I have talked with numerous doctors.  They say there are only two options for cases like mine: immediately start taking an anti-sarcasm pill or go through intense electric shock therapy to re-wire my brain to THINK before it speaks.

As both of these will require a great deal of sacrifice on my part, I think I will forego both options and relegate myself to a life full of sarcasm and a mouth consistently occupied by a foot.


Filed under mental illness

Oh to be normal.

I had a rough last week.  I could give various reasons: the kids went crazy, Ben is busy with medical school, I’ve woken up with debilitating migraines every morning; but the truth is, the wiring in my brain is screwed up and I am terribly sensitive to hormonal changes.

To have two mental health issues that are comorbid with each other–like my anxiety and depression–means they are interconnected yet independent: you cannot address one without addressing the other; and, as the patient, it is almost impossible to pinpoint which one is the source of mental anguish.  For example, if I miss a dose of my anxiety medication, I feel tense, my thoughts begin to race, and I have trouble sleeping–and, subsequently, my depression begins to come out (even when taking medication) and my whole life goes to hell.  That’s the truth.

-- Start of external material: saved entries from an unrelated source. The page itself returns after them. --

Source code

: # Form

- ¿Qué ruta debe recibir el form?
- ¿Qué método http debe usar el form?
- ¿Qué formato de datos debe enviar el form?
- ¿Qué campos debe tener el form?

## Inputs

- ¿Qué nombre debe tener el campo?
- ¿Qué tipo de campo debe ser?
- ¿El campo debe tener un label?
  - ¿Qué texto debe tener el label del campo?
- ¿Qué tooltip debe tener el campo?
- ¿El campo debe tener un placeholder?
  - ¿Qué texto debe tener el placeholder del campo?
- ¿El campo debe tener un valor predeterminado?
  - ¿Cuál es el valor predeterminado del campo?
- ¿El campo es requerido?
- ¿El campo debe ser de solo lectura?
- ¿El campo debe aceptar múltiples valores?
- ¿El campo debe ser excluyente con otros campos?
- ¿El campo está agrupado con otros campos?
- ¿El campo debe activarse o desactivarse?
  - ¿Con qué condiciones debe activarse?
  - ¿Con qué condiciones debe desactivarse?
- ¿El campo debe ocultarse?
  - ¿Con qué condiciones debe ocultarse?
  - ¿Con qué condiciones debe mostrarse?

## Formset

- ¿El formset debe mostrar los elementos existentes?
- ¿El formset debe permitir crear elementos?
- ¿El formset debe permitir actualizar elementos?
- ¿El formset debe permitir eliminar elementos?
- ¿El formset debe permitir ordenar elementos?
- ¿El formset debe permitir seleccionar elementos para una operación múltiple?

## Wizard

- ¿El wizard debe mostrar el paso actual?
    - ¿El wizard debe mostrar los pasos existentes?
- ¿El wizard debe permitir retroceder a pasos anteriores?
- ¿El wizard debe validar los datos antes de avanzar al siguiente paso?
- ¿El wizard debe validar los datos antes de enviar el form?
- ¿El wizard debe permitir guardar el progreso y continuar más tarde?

The tricky part comes when hormonal fluctuations interact with my mental health issues.  As a woman, I am more prone to hormonal imbalances and, as myself, am especially sensitive to the regular changes (i.e. ovulation and monthly cycles).

So last week’s mess could have been calmly handled if I hadn’t been battling my hormones that also sent my mental health issues into a downward spiral.

There is nothing like a wake-up call to how crazy you truly are.  To make it through these hormonal swings, I must increase my medications a few times throughout the month.   The problem is recognizing when these times are and taking action immediately.  The lines become blurred when dealing with mental illness, so I will tell myself that things will get better if I clean the house, read the kids stories, stop bickering at Ben, and numerous other things that sum up to being strong and dealing with my shit like an adult.

But I know these are not solutions.  Taking control of my mental illness through medication, exercise, and healthy eating will help more than mentally belittling myself.  It’s just recognizing when I need to take these actions that’s hard.